Dataset entries
+ + + + +

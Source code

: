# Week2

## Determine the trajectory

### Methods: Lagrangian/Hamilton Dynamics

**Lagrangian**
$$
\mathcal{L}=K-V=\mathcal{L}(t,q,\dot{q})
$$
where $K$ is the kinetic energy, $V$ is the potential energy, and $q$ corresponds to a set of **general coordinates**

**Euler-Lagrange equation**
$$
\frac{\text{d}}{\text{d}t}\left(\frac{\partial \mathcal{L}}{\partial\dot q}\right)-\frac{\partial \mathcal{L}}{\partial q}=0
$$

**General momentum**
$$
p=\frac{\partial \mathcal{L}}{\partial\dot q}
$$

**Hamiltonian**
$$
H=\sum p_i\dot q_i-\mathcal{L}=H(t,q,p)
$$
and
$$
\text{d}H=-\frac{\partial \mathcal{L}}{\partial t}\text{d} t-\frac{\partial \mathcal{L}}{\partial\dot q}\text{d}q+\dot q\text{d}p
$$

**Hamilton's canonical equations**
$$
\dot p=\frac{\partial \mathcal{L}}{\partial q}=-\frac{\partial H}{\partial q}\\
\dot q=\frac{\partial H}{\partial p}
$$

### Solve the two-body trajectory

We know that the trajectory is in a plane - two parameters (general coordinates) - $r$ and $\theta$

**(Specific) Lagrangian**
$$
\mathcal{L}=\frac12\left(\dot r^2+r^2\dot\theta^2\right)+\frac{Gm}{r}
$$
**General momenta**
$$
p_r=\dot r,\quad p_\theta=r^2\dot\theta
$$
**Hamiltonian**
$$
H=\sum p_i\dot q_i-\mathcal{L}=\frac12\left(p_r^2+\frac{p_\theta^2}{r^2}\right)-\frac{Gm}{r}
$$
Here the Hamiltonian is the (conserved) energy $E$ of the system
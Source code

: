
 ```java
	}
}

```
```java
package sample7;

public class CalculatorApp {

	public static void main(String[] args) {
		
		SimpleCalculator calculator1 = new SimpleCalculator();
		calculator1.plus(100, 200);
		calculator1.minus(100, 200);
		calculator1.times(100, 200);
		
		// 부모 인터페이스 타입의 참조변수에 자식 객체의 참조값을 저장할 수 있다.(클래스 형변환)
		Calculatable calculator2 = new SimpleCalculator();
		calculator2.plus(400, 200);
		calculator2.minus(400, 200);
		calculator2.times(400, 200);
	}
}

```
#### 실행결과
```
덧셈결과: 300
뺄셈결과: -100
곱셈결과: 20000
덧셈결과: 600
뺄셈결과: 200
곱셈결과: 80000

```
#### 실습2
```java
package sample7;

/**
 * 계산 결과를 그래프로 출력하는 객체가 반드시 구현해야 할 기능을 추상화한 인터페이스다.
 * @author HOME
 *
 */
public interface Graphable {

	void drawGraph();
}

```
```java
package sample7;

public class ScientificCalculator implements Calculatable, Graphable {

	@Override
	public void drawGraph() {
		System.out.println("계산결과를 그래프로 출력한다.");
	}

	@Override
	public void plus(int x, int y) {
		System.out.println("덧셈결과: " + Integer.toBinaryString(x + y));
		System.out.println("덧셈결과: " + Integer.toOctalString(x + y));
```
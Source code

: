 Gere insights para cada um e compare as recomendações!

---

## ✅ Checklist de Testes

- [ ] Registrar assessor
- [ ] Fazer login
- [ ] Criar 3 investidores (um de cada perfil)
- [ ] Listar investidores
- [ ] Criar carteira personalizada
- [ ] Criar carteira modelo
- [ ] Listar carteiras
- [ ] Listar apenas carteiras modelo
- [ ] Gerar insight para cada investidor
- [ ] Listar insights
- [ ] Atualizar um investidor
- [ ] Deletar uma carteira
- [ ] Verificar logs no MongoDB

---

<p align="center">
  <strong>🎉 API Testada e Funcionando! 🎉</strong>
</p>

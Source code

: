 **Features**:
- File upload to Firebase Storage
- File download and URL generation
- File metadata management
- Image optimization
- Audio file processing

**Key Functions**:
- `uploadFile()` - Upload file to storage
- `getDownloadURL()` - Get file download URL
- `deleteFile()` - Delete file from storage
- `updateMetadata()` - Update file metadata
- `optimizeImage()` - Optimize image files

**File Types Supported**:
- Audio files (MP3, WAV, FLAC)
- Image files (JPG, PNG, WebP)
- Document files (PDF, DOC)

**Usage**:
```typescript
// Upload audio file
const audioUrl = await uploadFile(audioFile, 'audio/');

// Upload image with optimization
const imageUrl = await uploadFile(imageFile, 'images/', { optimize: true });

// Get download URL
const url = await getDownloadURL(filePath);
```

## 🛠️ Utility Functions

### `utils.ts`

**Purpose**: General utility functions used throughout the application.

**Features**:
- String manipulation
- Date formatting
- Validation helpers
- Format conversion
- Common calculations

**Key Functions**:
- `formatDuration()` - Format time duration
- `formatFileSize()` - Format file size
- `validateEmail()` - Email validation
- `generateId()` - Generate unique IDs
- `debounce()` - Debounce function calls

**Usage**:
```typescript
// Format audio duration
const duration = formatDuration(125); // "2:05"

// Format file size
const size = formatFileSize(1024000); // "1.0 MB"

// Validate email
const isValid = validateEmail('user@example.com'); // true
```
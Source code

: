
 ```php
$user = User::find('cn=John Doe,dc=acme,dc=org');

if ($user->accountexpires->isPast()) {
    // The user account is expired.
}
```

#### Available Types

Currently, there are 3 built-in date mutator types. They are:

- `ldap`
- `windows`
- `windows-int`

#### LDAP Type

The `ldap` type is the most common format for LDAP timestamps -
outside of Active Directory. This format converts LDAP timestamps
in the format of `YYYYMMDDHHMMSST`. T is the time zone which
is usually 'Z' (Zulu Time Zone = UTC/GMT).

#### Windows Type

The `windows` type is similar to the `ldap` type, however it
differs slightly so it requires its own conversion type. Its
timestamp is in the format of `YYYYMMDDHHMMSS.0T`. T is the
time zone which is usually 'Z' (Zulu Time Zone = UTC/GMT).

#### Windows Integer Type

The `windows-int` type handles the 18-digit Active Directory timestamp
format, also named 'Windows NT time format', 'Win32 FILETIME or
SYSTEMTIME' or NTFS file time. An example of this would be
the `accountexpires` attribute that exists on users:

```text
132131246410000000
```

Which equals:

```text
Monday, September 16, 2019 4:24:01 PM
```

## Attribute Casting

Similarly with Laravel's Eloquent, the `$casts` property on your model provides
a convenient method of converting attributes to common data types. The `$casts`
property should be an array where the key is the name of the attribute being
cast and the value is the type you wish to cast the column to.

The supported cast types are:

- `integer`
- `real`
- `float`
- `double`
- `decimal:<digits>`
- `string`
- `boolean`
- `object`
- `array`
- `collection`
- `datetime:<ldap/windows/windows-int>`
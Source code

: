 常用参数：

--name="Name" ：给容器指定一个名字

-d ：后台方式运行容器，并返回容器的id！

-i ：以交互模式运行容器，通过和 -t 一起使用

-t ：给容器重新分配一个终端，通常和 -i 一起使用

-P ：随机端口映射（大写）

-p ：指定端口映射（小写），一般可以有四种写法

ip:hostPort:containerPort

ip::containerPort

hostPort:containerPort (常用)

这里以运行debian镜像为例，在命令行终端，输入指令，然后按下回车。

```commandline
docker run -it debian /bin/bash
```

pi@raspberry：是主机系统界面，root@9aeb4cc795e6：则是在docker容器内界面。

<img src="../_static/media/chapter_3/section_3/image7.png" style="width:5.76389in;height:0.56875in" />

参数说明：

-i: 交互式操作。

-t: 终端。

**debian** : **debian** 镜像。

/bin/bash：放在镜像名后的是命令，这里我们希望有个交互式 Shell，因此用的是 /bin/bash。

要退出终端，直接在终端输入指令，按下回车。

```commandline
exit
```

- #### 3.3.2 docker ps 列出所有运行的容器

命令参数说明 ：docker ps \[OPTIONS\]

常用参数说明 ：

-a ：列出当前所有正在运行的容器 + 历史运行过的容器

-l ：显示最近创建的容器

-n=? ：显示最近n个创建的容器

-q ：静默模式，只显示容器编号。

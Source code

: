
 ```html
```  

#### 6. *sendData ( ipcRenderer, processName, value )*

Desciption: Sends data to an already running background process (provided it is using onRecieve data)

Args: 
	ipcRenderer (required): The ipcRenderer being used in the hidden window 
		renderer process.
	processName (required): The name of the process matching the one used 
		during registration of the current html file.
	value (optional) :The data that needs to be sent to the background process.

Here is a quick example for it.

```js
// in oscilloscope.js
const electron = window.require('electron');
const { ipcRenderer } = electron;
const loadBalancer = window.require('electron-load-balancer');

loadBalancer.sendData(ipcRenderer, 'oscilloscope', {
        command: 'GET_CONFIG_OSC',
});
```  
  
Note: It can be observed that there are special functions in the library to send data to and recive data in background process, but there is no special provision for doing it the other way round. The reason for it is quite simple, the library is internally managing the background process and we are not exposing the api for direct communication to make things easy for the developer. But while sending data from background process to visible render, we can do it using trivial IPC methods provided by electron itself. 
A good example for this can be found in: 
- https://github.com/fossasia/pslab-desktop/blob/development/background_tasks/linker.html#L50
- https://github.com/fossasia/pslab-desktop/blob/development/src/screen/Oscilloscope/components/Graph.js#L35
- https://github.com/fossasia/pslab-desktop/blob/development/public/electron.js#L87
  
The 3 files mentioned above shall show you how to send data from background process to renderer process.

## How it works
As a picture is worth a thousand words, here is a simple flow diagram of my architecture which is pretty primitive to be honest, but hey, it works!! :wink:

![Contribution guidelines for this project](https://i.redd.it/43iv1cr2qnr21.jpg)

+ + + + +

• WHAT TO PRODUCE
State the number of lines in the records above that contain the string "formatDuration", and give nothing else.

• WRITTEN SOLUTION
2